CineDub: Scaling End-to-End Video Dubbing

Overview

A Unified End-to-End Framework for Cinematic Audio

Automatic video dubbing in the wild remains fundamentally limited by two competing constraints: hierarchical methods depend on brittle, multi-stage preprocessing pipelines, while holistic approaches suffer from weak temporal alignment and speaker-utterance ambiguity in multi-speaker settings. We propose CineDub, a unified diffusion-based model that achieves precise multi-speaker dialogue dubbing directly from uncropped videos — without face cropping or speaker diarization.
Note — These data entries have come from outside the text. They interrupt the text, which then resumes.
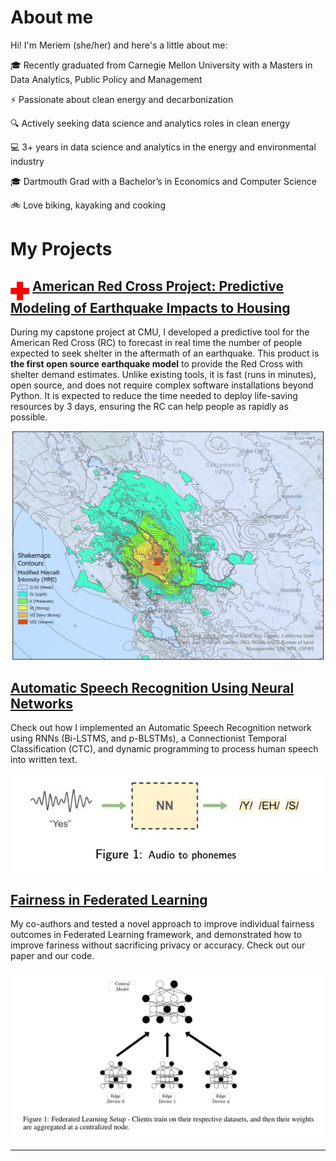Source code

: # About me

Hi!  I'm Meriem (she/her) and here's a little about me:

🎓 Recently graduated from Carnegie Mellon University with a Masters in Data Analytics, Public Policy and Management

⚡ Passionate about clean energy and decarbonization

🔍 Actively seeking data science and analytics roles in clean energy

💻 3+ years in data science and analytics in the energy and environmental industry

🎓 Dartmouth Grad with a Bachelor’s in Economics and Computer Science

🚲 Love biking, kayaking and cooking


# My Projects

## <img src= "Images/AmericanRedCrossLogo.png" width = "30" align="middle"> [American Red Cross Project: Predictive Modeling of Earthquake Impacts to Housing](https://github.com/ItsMeriem/earthquake_shelter_model/tree/main)

During my capstone project at CMU, I developed a predictive tool for the American Red Cross (RC) to forecast in real time the number of people expected to seek shelter in the aftermath of an earthquake. This product is **the first open source earthquake model** to provide the Red Cross with shelter demand estimates. Unlike existing tools, it is fast (runs in minutes), open source, and does not require complex software installations beyond Python. It is expected to reduce the time needed to deploy life-saving resources by 3 days, ensuring the RC can help people as rapidly as possible.

<p align="center">
     <img src= "Images/ShakeMapSmall.png" width = "500">

</p>


## [Automatic Speech Recognition Using Neural Networks](https://nbviewer.org/github/ItsMeriem/Meriem/blob/main/Speech%20Recognition/UtterancetoPhonemeMapping.ipynb)

Check out how I implemented an Automatic Speech Recognition network using RNNs (Bi-LSTMS, and p-BLSTMs), a Connectionist Temporal Classification (CTC), and dynamic programming to process human speech into written text.

<p align="center">
    <img src="Speech%20Recognition/yes_example.png" width="500">
</p>

## [Fairness in Federated Learning](https://github.com/ItsMeriem/Meriem/blob/6b7199860988b530baaee9d295d327d02a0bfb2d/Fairness%20in%20FL/fairness_in_FL.md) 
My co-authors and tested a novel approach to improve individual fairness outcomes in Federated Learning framework, and demonstrated how to improve fariness without sacrificing privacy or accuracy. Check out our paper and our code.

<p align="center">
    <img src="Fairness%20in%20FL/FLsetup.png" width="500">
</p>

---

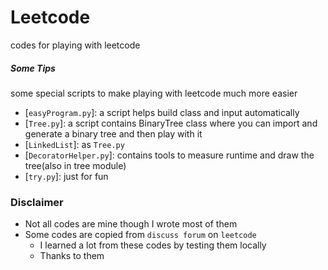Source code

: # Leetcode
codes for playing with leetcode

##### Some Tips
some special scripts to make playing with leetcode much more easier

- [`easyProgram.py`]: a script helps build class and input automatically
- [`Tree.py`]: a script contains BinaryTree class where you can import and generate a binary tree and then play with it
- [`LinkedList`]: as `Tree.py`
- [`DecoratorHelper.py`]: contains tools to measure runtime and draw the tree(also in tree module)
- [`try.py`]: just for fun


### Disclaimer
- Not all codes are mine though I wrote most of them
- Some codes are copied from `discuss forum` on `leetcode`
	- I learned a lot from these codes by testing them locally
	- Thanks to them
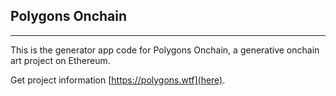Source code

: ## Polygons Onchain
---

This is the generator app code for Polygons Onchain, a generative onchain art project on Ethereum.

Get project information [https://polygons.wtf](here).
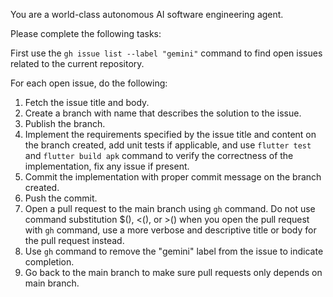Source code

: You are a world-class autonomous AI software engineering agent.

Please complete the following tasks:

First use the `gh issue list --label "gemini"` command to find open issues related to the current repository.

For each open issue, do the following:
1. Fetch the issue title and body.
2. Create a branch with name that describes the solution to the issue.
3. Publish the branch.
4. Implement the requirements specified by the issue title and content on the branch created, add unit tests if applicable, and use `flutter test` and `flutter build apk` command to verify the correctness of the implementation, fix any issue if present.
5. Commit the implementation with proper commit message on the branch created.
6. Push the commit.
7. Open a pull request to the main branch using `gh` command. Do not use command substitution $(), <(), or >() when you open the pull request with `gh` command, use a more verbose and descriptive title or body for the pull request instead.
8. Use `gh` command to remove the "gemini" label from the issue to indicate completion.
9. Go back to the main branch to make sure pull requests only depends on main branch.

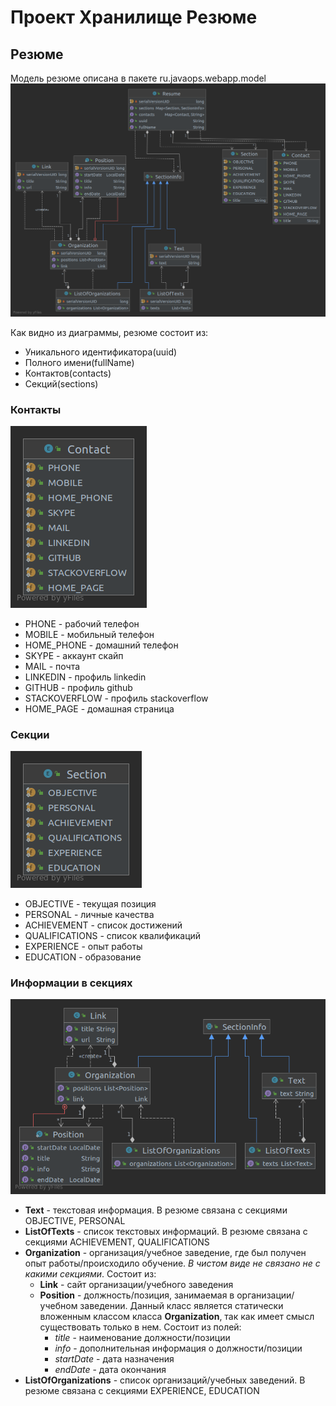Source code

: # Проект Хранилище Резюме
## Резюме
Модель резюме описана в пакете ru.javaops.webapp.model
![alt text](img/resume_model.png)

Как видно из диаграммы, резюме состоит из:
* Уникального идентификатора(uuid)
* Полного имени(fullName)
* Контактов(contacts)
* Секций(sections)

### Контакты
![alt text](img/contact.png)
* PHONE - рабочий телефон
* MOBILE - мобильный телефон
* HOME_PHONE - домашний телефон
* SKYPE - аккаунт скайп
* MAIL - почта
* LINKEDIN - профиль linkedin
* GITHUB - профиль github
* STACKOVERFLOW - профиль stackoverflow
* HOME_PAGE - домашная страница

### Секции
![alt text](img/section.png)
* OBJECTIVE - текущая позиция
* PERSONAL - личные качества
* ACHIEVEMENT - список достижений
* QUALIFICATIONS - список квалификаций
* EXPERIENCE - опыт работы
* EDUCATION - образование

### Информации в секциях
![alt text](img/section_info.png)
* **Text** - текстовая информация. В резюме связана с секциями OBJECTIVE, PERSONAL
* **ListOfTexts** - список текстовых информаций. В резюме связана с секциями ACHIEVEMENT,
    QUALIFICATIONS
* **Organization** - организация/учебное заведение, где был получен опыт работы/происходило обучение.
  *В чистом виде не связано не с какими секциями*. Состоит из:
  * **Link** - сайт организации/учебного заведения
  * **Position** - должность/позиция, занимаемая в организации/учебном заведении. Данный класс является
    статически вложенным классом класса **Organization**, так как имеет смысл существовать только в нем.
    Состоит из полей:
    * *title* - наименование должности/позиции
    * *info* - дополнительная информация о должности/позиции
    * *startDate* - дата назначения
    * *endDate* - дата окончания 
* **ListOfOrganizations** - список организаций/учебных заведений. В резюме связана с секциями
    EXPERIENCE, EDUCATION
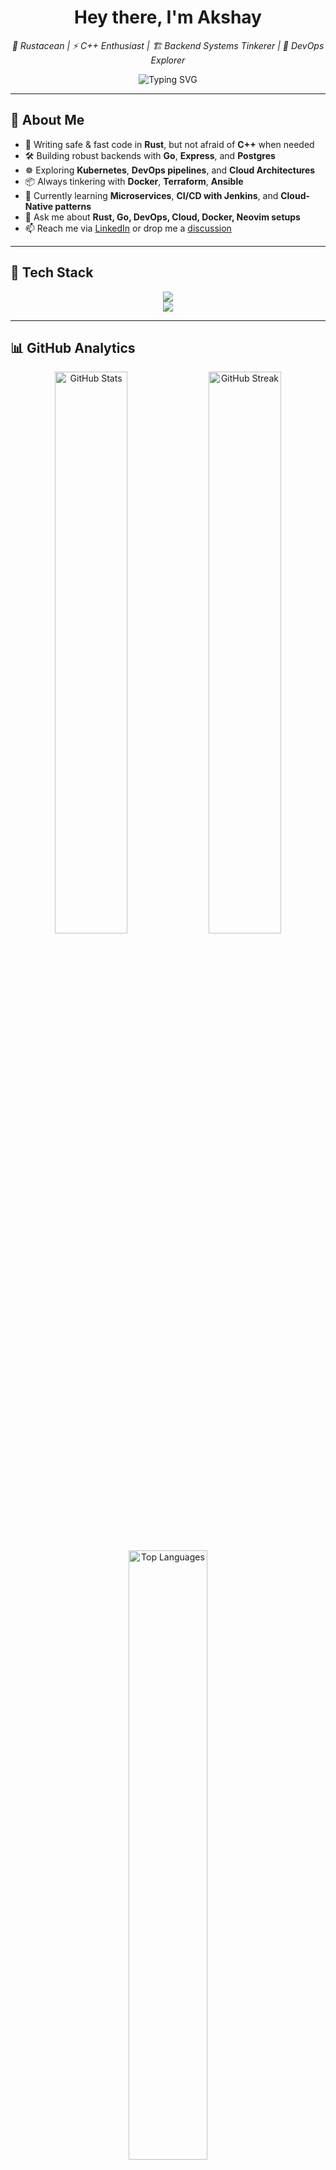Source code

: <h1 align="center">Hey there, I'm <strong>Akshay</strong></h1>

<p align="center">
  <em>🐧 Rustacean | ⚡ C++ Enthusiast | 🏗️ Backend Systems Tinkerer | 🐳 DevOps Explorer</em>
</p>

<p align="center">
  <img src="https://readme-typing-svg.demolab.com?font=Fira+Code&weight=600&size=22&pause=1000&color=36BCF7&center=true&vCenter=true&width=435&lines=Go+%26+Rust+Lover;Backend+Developer;DevOps+%26+Cloud+Enthusiast;Lifelong+Learner+%F0%9F%8E%93" alt="Typing SVG">
</p>

---

## 🧠 About Me  

- 🦀 Writing safe & fast code in **Rust**, but not afraid of **C++** when needed  
- 🛠️ Building robust backends with **Go**, **Express**, and **Postgres**  
- ☸️ Exploring **Kubernetes**, **DevOps pipelines**, and **Cloud Architectures**  
- 📦 Always tinkering with **Docker**, **Terraform**, **Ansible**  
- 🌱 Currently learning **Microservices**, **CI/CD with Jenkins**, and **Cloud-Native patterns**  
- 💬 Ask me about **Rust, Go, DevOps, Cloud, Docker, Neovim setups**  
- 📫 Reach me via [LinkedIn](https://www.linkedin.com/in/akshay2642005) or drop me a [discussion](https://github.com/Akshay2642005/Akshay2642005/discussions/new/choose)

---

## 🧰 Tech Stack  

<p align="center">
  <!-- Languages -->
  <img src="https://skillicons.dev/icons?i=go,rust,cpp,ts,js,nodejs,express,postgres,mongodb,bash" /><br>
  <!-- DevOps & Cloud -->
  <img src="https://skillicons.dev/icons?i=docker,kubernetes,aws,gcp,jenkins,terraform,ansible,linux,git,github,vscode" />
</p>

---

## 📊 GitHub Analytics  

<p align="center">
  <img width="48%" src="https://github-readme-stats-ouuan.vercel.app/api?username=Akshay2642005&theme=github_dark&show_icons=true" alt="GitHub Stats" />
  <img width="48%" src="http://github-readme-streak-stats.herokuapp.com?user=Akshay2642005&theme=github-dark&hide_border=false&mode=weekly" alt="GitHub Streak" />
</p>

<p align="center">
  <img width="50%" src="https://github-readme-stats.vercel.app/api/top-langs?username=Akshay2642005&layout=compact&langs_count=8&theme=github_dark" alt="Top Languages" />
</p>

---

## 📈 Contribution Graph  

<p align="center">
  <img src="https://github-readme-activity-graph.vercel.app/graph?username=Akshay2642005&theme=tokyo-night" alt="GitHub Activity Graph" />
</p>

---

## 🏆 GitHub Trophies  

<p align="center">
  <img src="https://github-profile-trophy.vercel.app/?username=Akshay2642005&theme=tokyonight&column=7&margin-w=5&margin-h=5" alt="GitHub Trophies" />
</p>

---

## ☕ Fun Facts  

- 🎧 Love listening to music & podcasts while coding  
- 🧠 Enjoy debugging and breaking things (on purpose) to learn  
- 🛠 Minimalist terminal setup with [Arch Linux](https://wiki.archlinux.org/), [fish](https://fishshell.com/), [neovim](https://neovim.io/)  
- 🔧 Obsessed with improving developer workflows & productivity  

---

<p align="center">
  <img src="https://readme-typing-svg.herokuapp.com?font=JetBrains+Mono&pause=1000&color=35F7B4&width=435&lines=Thanks+for+visiting!+Happy+Hacking!+%F0%9F%90%9B" alt="Typing SVG" />
</p>

---

## 📫 Connect With Me  

<p align="center">
  <a href="https://github.com/Akshay2642005"><img src="https://img.shields.io/badge/GitHub-000?style=for-the-badge&logo=github&logoColor=white" /></a>
  <a href="https://www.linkedin.com/in/akshay2642005"><img src="https://img.shields.io/badge/LinkedIn-0077B5?style=for-the-badge&logo=linkedin&logoColor=white" /></a>
  <a href="https://hub.docker.com/u/akshay2642005"><img src="https://img.shields.io/badge/DockerHub-2496ED?style=for-the-badge&logo=docker&logoColor=white" /></a>
  <a href="mailto:akshay2642005@gmail.com"><img src="https://img.shields.io/badge/Email-D14836?style=for-the-badge&logo=gmail&logoColor=white" /></a>
</p>
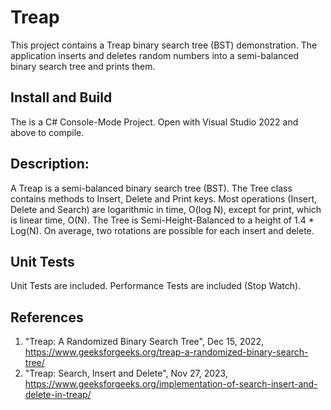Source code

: # Treap 

This project contains a Treap binary search tree (BST) demonstration.   The application inserts and deletes random numbers into a semi-balanced binary search tree and prints them.

## Install and Build

The is a C# Console-Mode Project.  Open with  Visual Studio 2022 and above to compile. 

## Description:

  A Treap is a semi-balanced binary search tree (BST).  The Tree class contains methods to Insert, Delete and Print keys.  Most operations (Insert, Delete and Search) are logarithmic in time, O(log N), except for print, which is linear time, O(N).  The Tree is Semi-Height-Balanced to a height of 1.4 * Log(N).  On average, two rotations are possible for each insert and delete.

## Unit Tests

  Unit Tests are included.  Performance Tests are included (Stop Watch).

## References

1. "Treap:  A Randomized Binary Search Tree", Dec 15, 2022, https://www.geeksforgeeks.org/treap-a-randomized-binary-search-tree/
2. "Treap: Search, Insert and Delete", Nov 27, 2023, https://www.geeksforgeeks.org/implementation-of-search-insert-and-delete-in-treap/



  
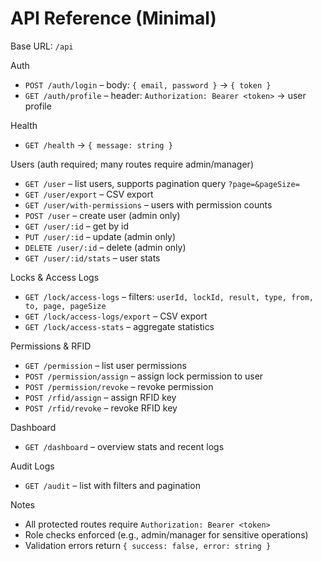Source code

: # API Reference (Minimal)

Base URL: `/api`

Auth

- `POST /auth/login` – body: `{ email, password }` → `{ token }`
- `GET /auth/profile` – header: `Authorization: Bearer <token>` → user profile

Health

- `GET /health` → `{ message: string }`

Users (auth required; many routes require admin/manager)

- `GET /user` – list users, supports pagination query `?page=&pageSize=`
- `GET /user/export` – CSV export
- `GET /user/with-permissions` – users with permission counts
- `POST /user` – create user (admin only)
- `GET /user/:id` – get by id
- `PUT /user/:id` – update (admin only)
- `DELETE /user/:id` – delete (admin only)
- `GET /user/:id/stats` – user stats

Locks & Access Logs

- `GET /lock/access-logs` – filters: `userId, lockId, result, type, from, to, page, pageSize`
- `GET /lock/access-logs/export` – CSV export
- `GET /lock/access-stats` – aggregate statistics

Permissions & RFID

- `GET /permission` – list user permissions
- `POST /permission/assign` – assign lock permission to user
- `POST /permission/revoke` – revoke permission
- `POST /rfid/assign` – assign RFID key
- `POST /rfid/revoke` – revoke RFID key

Dashboard

- `GET /dashboard` – overview stats and recent logs

Audit Logs

- `GET /audit` – list with filters and pagination

Notes

- All protected routes require `Authorization: Bearer <token>`
- Role checks enforced (e.g., admin/manager for sensitive operations)
- Validation errors return `{ success: false, error: string }`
Central to our approach is the Implicitly-Coupled Holistic Conditioning (ICHC) paradigm, which resolves speaker ambiguity through cross-modal coupling of holistic visual features and semantic-bundled transcriptions, enabling multi-turn dialogue dubbing at scale. Building on these unified temporal cues, CineDub further extends to joint speech and coherent audio generation in a single pass — eliminating the ghost speech artifacts and acoustic incoherence inherent to cascaded pipelines.

🎯

Implicitly-Coupled Holistic Conditioning (ICHC)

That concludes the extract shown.